■ Goal of the exercise
Copy exactly the lines of the records below, and only those lines, beginning with the line that contains "specified time period.|" and ending with the line that contains "String | Identifier".

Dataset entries
<<<<

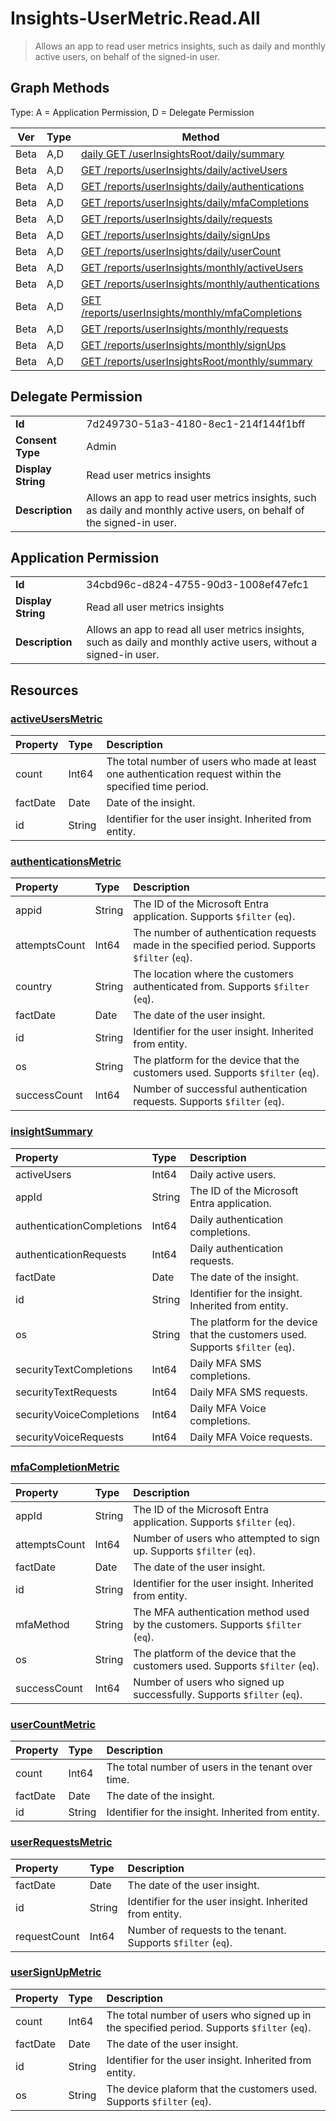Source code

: # Insights-UserMetric.Read.All

> Allows an app to read user metrics insights, such as daily and monthly active users, on behalf of the signed-in user.
## Graph Methods

Type: A = Application Permission, D = Delegate Permission

|Ver|Type|Method|
|-------|----|------|
|Beta|A,D|[daily GET /userInsightsRoot/daily/summary](https://docs.microsoft.com/graph/api/dailyuserinsightmetricsroot-list-summary?view=graph-rest-beta&tabs=http)|
|Beta|A,D|[GET /reports/userInsights/daily/activeUsers](https://docs.microsoft.com/graph/api/dailyuserinsightmetricsroot-list-activeusers?view=graph-rest-beta&tabs=http)|
|Beta|A,D|[GET /reports/userInsights/daily/authentications](https://docs.microsoft.com/graph/api/dailyuserinsightmetricsroot-list-authentications?view=graph-rest-beta&tabs=http)|
|Beta|A,D|[GET /reports/userInsights/daily/mfaCompletions](https://docs.microsoft.com/graph/api/dailyuserinsightmetricsroot-list-mfacompletions?view=graph-rest-beta&tabs=http)|
|Beta|A,D|[GET /reports/userInsights/daily/requests](https://docs.microsoft.com/graph/api/dailyuserinsightmetricsroot-list-requests?view=graph-rest-beta&tabs=http)|
|Beta|A,D|[GET /reports/userInsights/daily/signUps](https://docs.microsoft.com/graph/api/dailyuserinsightmetricsroot-list-signups?view=graph-rest-beta&tabs=http)|
|Beta|A,D|[GET /reports/userInsights/daily/userCount](https://docs.microsoft.com/graph/api/dailyuserinsightmetricsroot-list-usercount?view=graph-rest-beta&tabs=http)|
|Beta|A,D|[GET /reports/userInsights/monthly/activeUsers](https://docs.microsoft.com/graph/api/monthlyuserinsightmetricsroot-list-activeusers?view=graph-rest-beta&tabs=http)|
|Beta|A,D|[GET /reports/userInsights/monthly/authentications](https://docs.microsoft.com/graph/api/monthlyuserinsightmetricsroot-list-authentications?view=graph-rest-beta&tabs=http)|
|Beta|A,D|[GET /reports/userInsights/monthly/mfaCompletions](https://docs.microsoft.com/graph/api/monthlyuserinsightmetricsroot-list-mfacompletions?view=graph-rest-beta&tabs=http)|
|Beta|A,D|[GET /reports/userInsights/monthly/requests](https://docs.microsoft.com/graph/api/monthlyuserinsightmetricsroot-list-requests?view=graph-rest-beta&tabs=http)|
|Beta|A,D|[GET /reports/userInsights/monthly/signUps](https://docs.microsoft.com/graph/api/monthlyuserinsightmetricsroot-list-signups?view=graph-rest-beta&tabs=http)|
|Beta|A,D|[GET /reports/userInsightsRoot/monthly/summary](https://docs.microsoft.com/graph/api/monthlyuserinsightmetricsroot-list-summary?view=graph-rest-beta&tabs=http)|
## Delegate Permission
|||
|-|-|
|**Id**|7d249730-51a3-4180-8ec1-214f144f1bff|
|**Consent Type**|Admin|
|**Display String**|Read user metrics insights|
|**Description**|Allows an app to read user metrics insights, such as daily and monthly active users, on behalf of the signed-in user.|
## Application Permission
|||
|-|-|
|**Id**|34cbd96c-d824-4755-90d3-1008ef47efc1|
|**Display String**|Read all user metrics insights|
|**Description**|Allows an app to read all user metrics insights, such as daily and monthly active users, without a signed-in user.|
## Resources
### [activeUsersMetric ](https://docs.microsoft.com/graph/api/resources/activeusersmetric?view=graph-rest-1.0&tabs=http)
|Property|Type|Description|
|:---|:---|:---|
|count|Int64|The total number of users who made at least one authentication request within the specified time period.|
|factDate|Date|Date of the insight.|
|id|String|Identifier for the user insight. Inherited from entity.|
### [authenticationsMetric ](https://docs.microsoft.com/graph/api/resources/authenticationsmetric?view=graph-rest-1.0&tabs=http)
|Property|Type|Description|
|:---|:---|:---|
| appid | String | The ID of the Microsoft Entra application. Supports `$filter` (`eq`). |
| attemptsCount | Int64 | The number of authentication requests made in the specified period. Supports `$filter` (`eq`). |
| country | String | The location where the customers authenticated from. Supports `$filter` (`eq`). |
| factDate | Date | The date of the user insight. |
| id | String | Identifier for the user insight. Inherited from entity.|
| os | String | The platform for the device that the customers used. Supports `$filter` (`eq`). |
| successCount | Int64 | Number of successful authentication requests. Supports `$filter` (`eq`). |
### [insightSummary ](https://docs.microsoft.com/graph/api/resources/insightsummary?view=graph-rest-1.0&tabs=http)
|Property|Type|Description|
|:---|:---|:---|
|activeUsers|Int64|Daily active users.|
|appId|String|The ID of the Microsoft Entra application.|
|authenticationCompletions|Int64|Daily authentication completions.|
|authenticationRequests|Int64|Daily authentication requests.|
|factDate|Date|The date of the insight.|
|id|String|Identifier for the insight. Inherited from entity.|
|os|String|The platform for the device that the customers used. Supports `$filter` (`eq`).|
|securityTextCompletions|Int64|Daily MFA SMS completions.|
|securityTextRequests|Int64|Daily MFA SMS requests.|
|securityVoiceCompletions|Int64|Daily MFA Voice completions.|
|securityVoiceRequests|Int64|Daily MFA Voice requests.|
### [mfaCompletionMetric ](https://docs.microsoft.com/graph/api/resources/mfacompletionmetric?view=graph-rest-1.0&tabs=http)
|Property|Type|Description|
|:---|:---|:---|
|appId|String|The ID of the Microsoft Entra application. Supports `$filter` (`eq`).|
|attemptsCount|Int64|Number of users who attempted to sign up. Supports `$filter` (`eq`).|
|factDate|Date|The date of the user insight.|
|id|String|Identifier for the user insight. Inherited from entity.|
|mfaMethod|String|The MFA authentication method used by the customers. Supports `$filter` (`eq`).|
|os|String|The platform of the device that the customers used. Supports `$filter` (`eq`).|
|successCount|Int64|Number of users who signed up successfully. Supports `$filter` (`eq`).|
### [userCountMetric ](https://docs.microsoft.com/graph/api/resources/usercountmetric?view=graph-rest-1.0&tabs=http)
|Property|Type|Description|
|:---|:---|:---|
|count|Int64| The total number of users in the tenant over time.|
|factDate|Date| The date of the insight.|
|id|String| Identifier for the insight. Inherited from entity.|
### [userRequestsMetric ](https://docs.microsoft.com/graph/api/resources/userrequestsmetric?view=graph-rest-1.0&tabs=http)
|Property|Type|Description|
|:---|:---|:---|
|factDate|Date|The date of the user insight.|
|id|String|Identifier for the user insight. Inherited from entity.|
|requestCount|Int64|Number of requests to the tenant. Supports `$filter` (`eq`).|
### [userSignUpMetric ](https://docs.microsoft.com/graph/api/resources/usersignupmetric?view=graph-rest-1.0&tabs=http)
|Property|Type|Description|
|:---|:---|:---|
|count|Int64|The total number of users who signed up in the specified period. Supports `$filter` (`eq`).|
|factDate|Date|The date of the user insight.|
|id|String|Identifier for the user insight. Inherited from entity.|
|os|String|The device plaform that the customers used. Supports `$filter` (`eq`).|
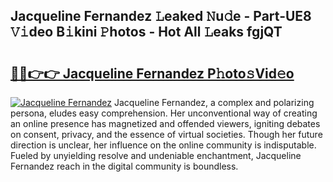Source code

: ## Jacqueline Fernandez 𝙻eaked 𝙽u𝚍e - Part-UE8 𝚅𝚒deo B𝚒kini 𝙿hotos - Hot All 𝙻eaks fgjQT

# <h2><a href="http://ld6n6q.urlbe.top/?page=Jacqueline+Fernandez">🔗🔗👉👉 Jacqueline Fernandez P𝚑oto𝚜Vid𝚎o</a></h2>

[![Jacqueline Fernandez](https://i.imgur.com/eBuTRDB.gif)](http://ld6n6q.urlbe.top/?page=Jacqueline+Fernandez)
Jacqueline Fernandez, a complex and polarizing persona, eludes easy comprehension. Her unconventional way of creating an online presence has magnetized and offended viewers, igniting debates on consent, privacy, and the essence of virtual societies. Though her future direction is unclear, her influence on the online community is indisputable. Fueled by unyielding resolve and undeniable enchantment, Jacqueline Fernandez reach in the digital community is boundless.
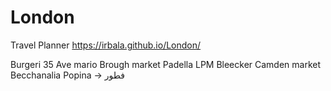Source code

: # London
Travel Planner
https://irbala.github.io/London/

Burgeri
35 
Ave mario 
Brough market 
Padella
LPM
Bleecker 
Camden market 
Becchanalia
Popina -> فطور 
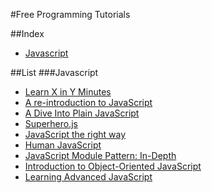 #Free Programming Tutorials 

##Index
* [Javascript](#javascript)

##List
###Javascript
* [Learn X in Y Minutes](http://learnxinyminutes.com/docs/javascript/)
* [A re-introduction to JavaScript](https://developer.mozilla.org/en-US/docs/Web/JavaScript/A_re-introduction_to_JavaScript)
* [A Dive Into Plain JavaScript](http://blog.adtile.me/2014/01/16/a-dive-into-plain-javascript/)
* [Superhero.js](http://superherojs.com/)
* [JavaScript the right way](http://jstherightway.org/)
* [Human JavaScript](http://read.humanjavascript.com/)
* [JavaScript Module Pattern: In-Depth](http://www.adequatelygood.com/JavaScript-Module-Pattern-In-Depth.html)
* [Introduction to Object-Oriented JavaScript](https://developer.mozilla.org/en-US/docs/Web/JavaScript/Introduction_to_Object-Oriented_JavaScript)
* [Learning Advanced JavaScript](http://ejohn.org/apps/learn/)
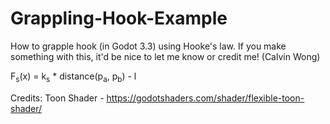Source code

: # Grappling-Hook-Example
How to grapple hook (in Godot 3.3) using Hooke's law. If you make something
with this, it'd be nice to let me know or credit me! (Calvin Wong)

F<sub>s</sub>(x) = k<sub>s</sub> * distance(p<sub>a</sub>, p<sub>b</sub>) - l


Credits:
Toon Shader - https://godotshaders.com/shader/flexible-toon-shader/
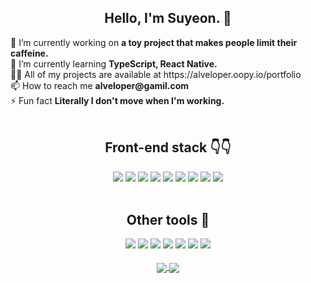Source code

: <div align="center">
  <h2>Hello, I'm Suyeon. 👋 </h2>
  <div align="left">
    🔭 I’m currently working on <b>a toy project that makes people limit their caffeine.</b>
    <br />
    🌱 I’m currently learning <b>TypeScript, React Native.</b>
    <br />
    👨‍💻 All of my projects are available at https://alveloper.oopy.io/portfolio
    <br />
    📫 How to reach me <b>alveloper@gamil.com</b>
    <br />
    ⚡ Fun fact <b>Literally I don't move when I'm working.</b>
  </div>
  <br />
  <h2>Front-end stack 👇👇</h2>
  <img src="https://img.shields.io/badge/HTML-E34F26?style=flat-square&logo=HTML5&logoColor=white"/>
  <img src="https://img.shields.io/badge/CSS3-1572B6?style=flat-square&logo=CSS3&logoColor=white"/>
  <img src="https://img.shields.io/badge/JavaScript-F7DF1E?style=flat-square&logo=JavaScript&logoColor=white"/>
  <img src="https://img.shields.io/badge/React-61DAFB?style=flat-square&logo=React&logoColor=white"/>
  <img src="https://img.shields.io/badge/npm-CB3837?style=flat-square&logo=npm&logoColor=white"/>
  <img src="https://img.shields.io/badge/yarn-2C8EBB?style=flat-square&logo=yarn&logoColor=white"/>
  <img src="https://img.shields.io/badge/ESLint-4B32C3?style=flat-square&logo=ESLint&logoColor=white"/>
  <img src="https://img.shields.io/badge/Prettier-F7B93E?style=flat-square&logo=Prettier&logoColor=white"/>
  <img src="https://img.shields.io/badge/Expo-000020?style=flat-square&logo=Expo&logoColor=white"/>
  <br />
  <br />
  <h2>Other tools 🤝 </h2> 
  <img src="https://img.shields.io/badge/Figma-F24E1E?style=flat-square&logo=Figma&logoColor=white"/>
  <img src="https://img.shields.io/badge/Git-F05032?style=flat-square&logo=Git&logoColor=white"/>
  <img src="https://img.shields.io/badge/GitHub-181717?style=flat-square&logo=GitHub&logoColor=white"/>
  <img src="https://img.shields.io/badge/Postman-FF6C37?style=flat-square&logo=Postman&logoColor=white"/> 
  <img src="https://img.shields.io/badge/Slack-4A154B?style=flat-square&logo=Slack&logoColor=white"/>
  <img src="https://img.shields.io/badge/Firebase-FFCA28?style=flat-square&logo=Firebase&logoColor=white"/>
  <img src="https://img.shields.io/badge/Visual Studio Code-007ACC?style=flat-square&logo=Visual Studio Code&logoColor=white"/>
  <br />
  <br />
  <a href="https://github.com/alveloper/github-readme-stats">
    <img align="center" src="https://github-readme-stats.vercel.app/api?username=alveloper&theme=vision-friendly-dark&show_icons=true" />
  </a>
  <a href="https://github.com/alveloper/github-readme-stats">
    <img align="center" src="https://github-readme-stats.vercel.app/api/top-langs/?username=alveloper&layout=compact&theme=vision-friendly-dark&show_icons=true" />
  </a>
  
  <br />
</div>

>>>>

■ Expected answer
|count|Int64|The total number of users who made at least one authentication request within the specified time period.|
|factDate|Date|Date of the insight.|
|id|String|Identifier for the user insight. Inherited from entity.|
### [authenticationsMetric ](https://docs.microsoft.com/graph/api/resources/authenticationsmetric?view=graph-rest-1.0&tabs=http)
|Property|Type|Description|
|:---|:---|:---|
| appid | String | The ID of the Microsoft Entra application. Supports `$filter` (`eq`). |
| attemptsCount | Int64 | The number of authentication requests made in the specified period. Supports `$filter` (`eq`). |
| country | String | The location where the customers authenticated from. Supports `$filter` (`eq`). |
| factDate | Date | The date of the user insight. |
| id | String | Identifier for the user insight. Inherited from entity.|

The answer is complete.